### ENTRIES SUPPLIED:

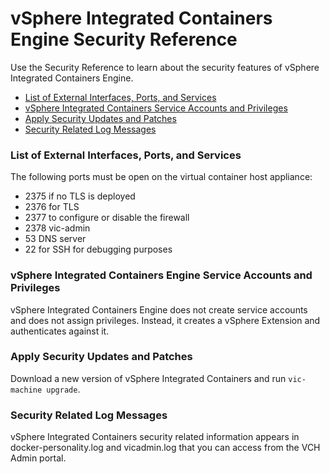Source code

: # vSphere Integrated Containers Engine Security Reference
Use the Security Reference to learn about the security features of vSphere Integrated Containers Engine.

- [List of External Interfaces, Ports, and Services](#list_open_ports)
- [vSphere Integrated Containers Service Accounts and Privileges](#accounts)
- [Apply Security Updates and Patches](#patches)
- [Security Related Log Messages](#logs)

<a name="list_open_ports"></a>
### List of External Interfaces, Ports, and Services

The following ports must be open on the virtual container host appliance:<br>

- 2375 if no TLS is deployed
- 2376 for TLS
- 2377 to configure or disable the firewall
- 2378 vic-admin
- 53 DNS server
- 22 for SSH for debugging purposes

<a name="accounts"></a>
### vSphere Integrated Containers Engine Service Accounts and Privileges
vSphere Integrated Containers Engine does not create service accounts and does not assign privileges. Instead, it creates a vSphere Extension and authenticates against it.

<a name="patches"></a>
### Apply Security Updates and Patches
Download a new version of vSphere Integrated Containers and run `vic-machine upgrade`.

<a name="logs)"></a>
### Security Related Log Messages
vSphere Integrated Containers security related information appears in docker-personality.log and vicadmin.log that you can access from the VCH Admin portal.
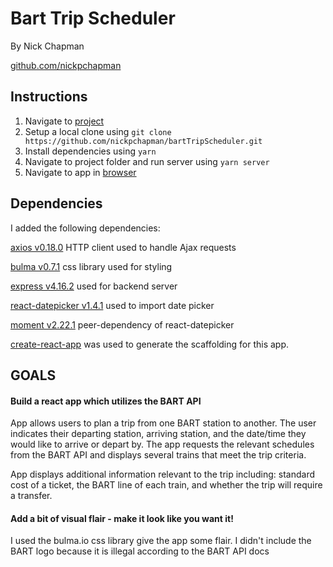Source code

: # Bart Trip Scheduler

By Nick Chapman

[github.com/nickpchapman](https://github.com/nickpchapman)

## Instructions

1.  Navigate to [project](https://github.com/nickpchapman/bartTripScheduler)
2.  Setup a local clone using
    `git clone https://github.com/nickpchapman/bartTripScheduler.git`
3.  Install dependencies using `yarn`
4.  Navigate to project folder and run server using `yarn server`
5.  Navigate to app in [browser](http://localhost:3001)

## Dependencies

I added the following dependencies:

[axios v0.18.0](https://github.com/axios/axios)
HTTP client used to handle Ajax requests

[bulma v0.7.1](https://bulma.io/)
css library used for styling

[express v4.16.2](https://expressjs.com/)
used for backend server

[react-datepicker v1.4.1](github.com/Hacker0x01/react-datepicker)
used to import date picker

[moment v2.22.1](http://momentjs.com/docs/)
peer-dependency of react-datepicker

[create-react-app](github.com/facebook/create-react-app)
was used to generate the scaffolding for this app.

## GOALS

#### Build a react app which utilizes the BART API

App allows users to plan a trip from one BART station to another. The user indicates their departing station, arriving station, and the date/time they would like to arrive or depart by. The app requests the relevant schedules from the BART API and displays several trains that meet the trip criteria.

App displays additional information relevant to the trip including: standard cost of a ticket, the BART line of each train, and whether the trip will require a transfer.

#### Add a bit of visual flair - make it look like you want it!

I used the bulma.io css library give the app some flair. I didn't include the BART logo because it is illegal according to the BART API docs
---
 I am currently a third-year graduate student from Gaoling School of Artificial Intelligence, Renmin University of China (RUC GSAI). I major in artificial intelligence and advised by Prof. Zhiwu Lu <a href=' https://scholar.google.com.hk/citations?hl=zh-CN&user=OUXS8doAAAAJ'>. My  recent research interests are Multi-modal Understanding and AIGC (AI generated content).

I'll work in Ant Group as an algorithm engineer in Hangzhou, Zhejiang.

### TASK OBJECTIVE:
After locating the line with "used for backend server" above, return that line and every later line through the one with "I used the bulma.io", word for word and with nothing else.

### TASK RESPONSE:
used for backend server

[react-datepicker v1.4.1](github.com/Hacker0x01/react-datepicker)
used to import date picker

[moment v2.22.1](http://momentjs.com/docs/)
peer-dependency of react-datepicker

[create-react-app](github.com/facebook/create-react-app)
was used to generate the scaffolding for this app.

## GOALS

#### Build a react app which utilizes the BART API

App allows users to plan a trip from one BART station to another. The user indicates their departing station, arriving station, and the date/time they would like to arrive or depart by. The app requests the relevant schedules from the BART API and displays several trains that meet the trip criteria.

App displays additional information relevant to the trip including: standard cost of a ticket, the BART line of each train, and whether the trip will require a transfer.

#### Add a bit of visual flair - make it look like you want it!

I used the bulma.io css library give the app some flair. I didn't include the BART logo because it is illegal according to the BART API docs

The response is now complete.